▸ What you have to do: Your answer should consist of each line below that contains the string "measurement".

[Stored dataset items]
········

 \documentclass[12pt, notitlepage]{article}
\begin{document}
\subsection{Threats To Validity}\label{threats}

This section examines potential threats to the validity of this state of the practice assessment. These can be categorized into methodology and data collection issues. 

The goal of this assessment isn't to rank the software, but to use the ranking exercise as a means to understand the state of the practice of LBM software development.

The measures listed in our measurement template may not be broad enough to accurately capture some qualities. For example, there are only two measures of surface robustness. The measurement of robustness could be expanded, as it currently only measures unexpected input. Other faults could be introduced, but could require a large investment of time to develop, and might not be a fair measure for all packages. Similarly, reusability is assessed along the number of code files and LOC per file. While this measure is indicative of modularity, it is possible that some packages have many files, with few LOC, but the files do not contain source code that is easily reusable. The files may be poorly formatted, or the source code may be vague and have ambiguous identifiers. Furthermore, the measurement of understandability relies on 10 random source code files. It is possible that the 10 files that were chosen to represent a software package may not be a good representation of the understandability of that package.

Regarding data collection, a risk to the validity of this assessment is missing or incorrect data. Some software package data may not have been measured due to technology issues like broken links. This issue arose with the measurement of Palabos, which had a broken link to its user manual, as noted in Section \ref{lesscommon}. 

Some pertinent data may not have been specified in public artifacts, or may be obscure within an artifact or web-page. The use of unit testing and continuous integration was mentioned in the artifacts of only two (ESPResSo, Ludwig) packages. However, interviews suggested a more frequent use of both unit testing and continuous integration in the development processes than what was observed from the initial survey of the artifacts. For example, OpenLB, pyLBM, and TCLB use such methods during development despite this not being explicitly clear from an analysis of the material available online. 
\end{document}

········

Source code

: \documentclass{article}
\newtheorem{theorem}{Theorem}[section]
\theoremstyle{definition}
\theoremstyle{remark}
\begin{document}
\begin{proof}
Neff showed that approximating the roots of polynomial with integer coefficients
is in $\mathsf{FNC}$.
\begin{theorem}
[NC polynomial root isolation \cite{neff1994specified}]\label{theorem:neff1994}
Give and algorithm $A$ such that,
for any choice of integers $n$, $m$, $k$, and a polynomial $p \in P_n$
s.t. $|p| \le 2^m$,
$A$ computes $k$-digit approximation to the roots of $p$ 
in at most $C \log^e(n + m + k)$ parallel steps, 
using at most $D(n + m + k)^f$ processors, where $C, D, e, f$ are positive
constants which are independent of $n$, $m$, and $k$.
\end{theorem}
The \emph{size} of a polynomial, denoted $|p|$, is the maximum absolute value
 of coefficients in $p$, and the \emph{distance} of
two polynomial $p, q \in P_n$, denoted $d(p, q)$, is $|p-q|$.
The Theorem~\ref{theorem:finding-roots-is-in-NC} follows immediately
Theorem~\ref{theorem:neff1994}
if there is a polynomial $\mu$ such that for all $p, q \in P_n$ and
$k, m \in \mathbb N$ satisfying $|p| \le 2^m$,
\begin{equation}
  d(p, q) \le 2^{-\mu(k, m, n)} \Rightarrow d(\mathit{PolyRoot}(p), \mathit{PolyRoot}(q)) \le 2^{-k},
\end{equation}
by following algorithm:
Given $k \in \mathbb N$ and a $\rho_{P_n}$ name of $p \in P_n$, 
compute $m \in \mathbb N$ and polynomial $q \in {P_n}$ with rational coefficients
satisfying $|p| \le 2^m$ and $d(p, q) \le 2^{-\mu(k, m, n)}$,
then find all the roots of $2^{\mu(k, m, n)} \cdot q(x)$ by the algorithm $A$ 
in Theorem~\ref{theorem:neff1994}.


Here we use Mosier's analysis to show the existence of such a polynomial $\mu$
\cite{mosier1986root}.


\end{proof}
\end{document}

········

▸ Your solution:
The measures listed in our measurement template may not be broad enough to accurately capture some qualities. For example, there are only two measures of surface robustness. The measurement of robustness could be expanded, as it currently only measures unexpected input. Other faults could be introduced, but could require a large investment of time to develop, and might not be a fair measure for all packages. Similarly, reusability is assessed along the number of code files and LOC per file. While this measure is indicative of modularity, it is possible that some packages have many files, with few LOC, but the files do not contain source code that is easily reusable. The files may be poorly formatted, or the source code may be vague and have ambiguous identifiers. Furthermore, the measurement of understandability relies on 10 random source code files. It is possible that the 10 files that were chosen to represent a software package may not be a good representation of the understandability of that package.
Regarding data collection, a risk to the validity of this assessment is missing or incorrect data. Some software package data may not have been measured due to technology issues like broken links. This issue arose with the measurement of Palabos, which had a broken link to its user manual, as noted in Section \ref{lesscommon}. 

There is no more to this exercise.